Work instruction —
Where does the string "left" occur in the records? Copy each line that holds it.

[Saved data entries]
┄┄┄┄┄┄┄┄┄┄┄┄┄┄┄┄┄┄┄┄
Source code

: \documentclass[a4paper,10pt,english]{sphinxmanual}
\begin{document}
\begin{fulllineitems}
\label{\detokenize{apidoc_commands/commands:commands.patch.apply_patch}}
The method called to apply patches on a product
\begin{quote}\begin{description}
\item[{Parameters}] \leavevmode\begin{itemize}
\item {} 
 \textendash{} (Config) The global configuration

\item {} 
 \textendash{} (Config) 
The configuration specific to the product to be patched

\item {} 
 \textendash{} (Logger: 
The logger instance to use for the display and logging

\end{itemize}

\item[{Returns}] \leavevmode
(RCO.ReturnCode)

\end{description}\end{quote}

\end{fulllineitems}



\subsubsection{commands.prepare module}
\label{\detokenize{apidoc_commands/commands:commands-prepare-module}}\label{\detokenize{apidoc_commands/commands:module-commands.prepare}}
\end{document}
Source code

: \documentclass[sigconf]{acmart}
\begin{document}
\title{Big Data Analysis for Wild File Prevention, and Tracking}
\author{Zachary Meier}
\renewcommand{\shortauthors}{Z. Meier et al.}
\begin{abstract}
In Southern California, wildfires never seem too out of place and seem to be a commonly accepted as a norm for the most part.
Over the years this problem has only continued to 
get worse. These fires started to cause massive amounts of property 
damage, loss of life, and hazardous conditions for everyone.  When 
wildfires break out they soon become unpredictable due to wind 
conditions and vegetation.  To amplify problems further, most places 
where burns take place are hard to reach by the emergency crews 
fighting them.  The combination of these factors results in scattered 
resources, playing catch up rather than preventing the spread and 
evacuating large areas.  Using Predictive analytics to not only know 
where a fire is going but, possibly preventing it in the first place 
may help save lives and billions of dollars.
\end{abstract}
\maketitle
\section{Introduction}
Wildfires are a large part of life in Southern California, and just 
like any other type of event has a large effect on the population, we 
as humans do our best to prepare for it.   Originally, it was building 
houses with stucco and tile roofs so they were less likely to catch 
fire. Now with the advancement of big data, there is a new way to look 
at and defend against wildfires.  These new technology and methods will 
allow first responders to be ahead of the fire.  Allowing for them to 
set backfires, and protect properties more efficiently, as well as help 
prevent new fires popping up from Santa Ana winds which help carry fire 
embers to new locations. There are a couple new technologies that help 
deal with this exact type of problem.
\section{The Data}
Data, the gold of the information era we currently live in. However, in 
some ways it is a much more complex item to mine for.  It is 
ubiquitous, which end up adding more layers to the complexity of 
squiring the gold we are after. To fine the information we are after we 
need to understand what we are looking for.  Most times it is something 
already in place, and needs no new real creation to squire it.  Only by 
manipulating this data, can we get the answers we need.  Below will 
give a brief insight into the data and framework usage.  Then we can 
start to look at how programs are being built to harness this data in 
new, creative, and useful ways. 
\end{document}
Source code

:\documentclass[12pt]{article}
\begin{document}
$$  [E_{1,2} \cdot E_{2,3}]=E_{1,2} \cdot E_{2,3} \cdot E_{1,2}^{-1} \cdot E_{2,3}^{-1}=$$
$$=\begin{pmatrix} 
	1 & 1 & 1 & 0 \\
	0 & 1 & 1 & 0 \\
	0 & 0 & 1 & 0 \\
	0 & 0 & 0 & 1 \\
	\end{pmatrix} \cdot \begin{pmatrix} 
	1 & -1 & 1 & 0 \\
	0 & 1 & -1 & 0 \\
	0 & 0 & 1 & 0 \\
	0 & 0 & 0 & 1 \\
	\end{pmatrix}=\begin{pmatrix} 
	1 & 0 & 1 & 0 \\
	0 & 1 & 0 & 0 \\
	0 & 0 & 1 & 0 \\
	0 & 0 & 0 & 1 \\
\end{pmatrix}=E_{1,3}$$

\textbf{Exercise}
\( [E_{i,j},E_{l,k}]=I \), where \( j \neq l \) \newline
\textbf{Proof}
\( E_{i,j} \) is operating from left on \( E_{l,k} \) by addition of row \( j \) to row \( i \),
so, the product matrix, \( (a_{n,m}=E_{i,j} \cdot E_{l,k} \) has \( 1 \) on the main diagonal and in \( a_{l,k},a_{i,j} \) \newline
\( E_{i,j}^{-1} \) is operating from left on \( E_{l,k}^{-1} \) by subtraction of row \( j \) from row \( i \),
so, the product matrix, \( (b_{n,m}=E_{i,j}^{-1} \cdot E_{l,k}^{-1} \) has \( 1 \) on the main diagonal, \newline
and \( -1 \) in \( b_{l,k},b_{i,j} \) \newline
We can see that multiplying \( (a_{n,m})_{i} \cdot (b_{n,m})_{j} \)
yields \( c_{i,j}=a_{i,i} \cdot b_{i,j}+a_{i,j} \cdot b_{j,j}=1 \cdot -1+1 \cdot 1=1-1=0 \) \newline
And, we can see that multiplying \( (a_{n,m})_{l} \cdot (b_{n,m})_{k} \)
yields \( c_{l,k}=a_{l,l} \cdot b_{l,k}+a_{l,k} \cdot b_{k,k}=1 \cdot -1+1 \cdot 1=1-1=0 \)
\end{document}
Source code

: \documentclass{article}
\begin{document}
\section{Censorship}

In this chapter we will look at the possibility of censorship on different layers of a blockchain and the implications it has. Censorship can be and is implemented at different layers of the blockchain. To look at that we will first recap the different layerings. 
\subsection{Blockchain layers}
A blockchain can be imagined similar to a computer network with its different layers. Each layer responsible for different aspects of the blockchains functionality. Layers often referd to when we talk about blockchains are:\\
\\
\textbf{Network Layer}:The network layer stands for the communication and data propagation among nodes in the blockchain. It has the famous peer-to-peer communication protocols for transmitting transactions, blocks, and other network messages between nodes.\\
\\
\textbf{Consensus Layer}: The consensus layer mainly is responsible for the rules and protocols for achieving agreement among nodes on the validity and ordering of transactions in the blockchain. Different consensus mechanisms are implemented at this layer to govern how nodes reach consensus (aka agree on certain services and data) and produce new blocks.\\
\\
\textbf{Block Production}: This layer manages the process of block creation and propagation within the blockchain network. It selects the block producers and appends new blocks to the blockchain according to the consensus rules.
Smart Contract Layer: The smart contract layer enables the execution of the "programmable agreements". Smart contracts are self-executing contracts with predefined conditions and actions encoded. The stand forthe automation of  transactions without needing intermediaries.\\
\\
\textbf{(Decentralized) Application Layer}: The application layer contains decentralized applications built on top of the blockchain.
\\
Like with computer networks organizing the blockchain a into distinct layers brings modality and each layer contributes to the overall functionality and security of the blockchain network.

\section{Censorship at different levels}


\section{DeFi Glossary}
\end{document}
┄┄┄┄┄┄┄┄┄┄┄┄┄┄┄┄┄┄┄┄
Response area —
\( E_{i,j} \) is operating from left on \( E_{l,k} \) by addition of row \( j \) to row \( i \),
\( E_{i,j}^{-1} \) is operating from left on \( E_{l,k}^{-1} \) by subtraction of row \( j \) from row \( i \),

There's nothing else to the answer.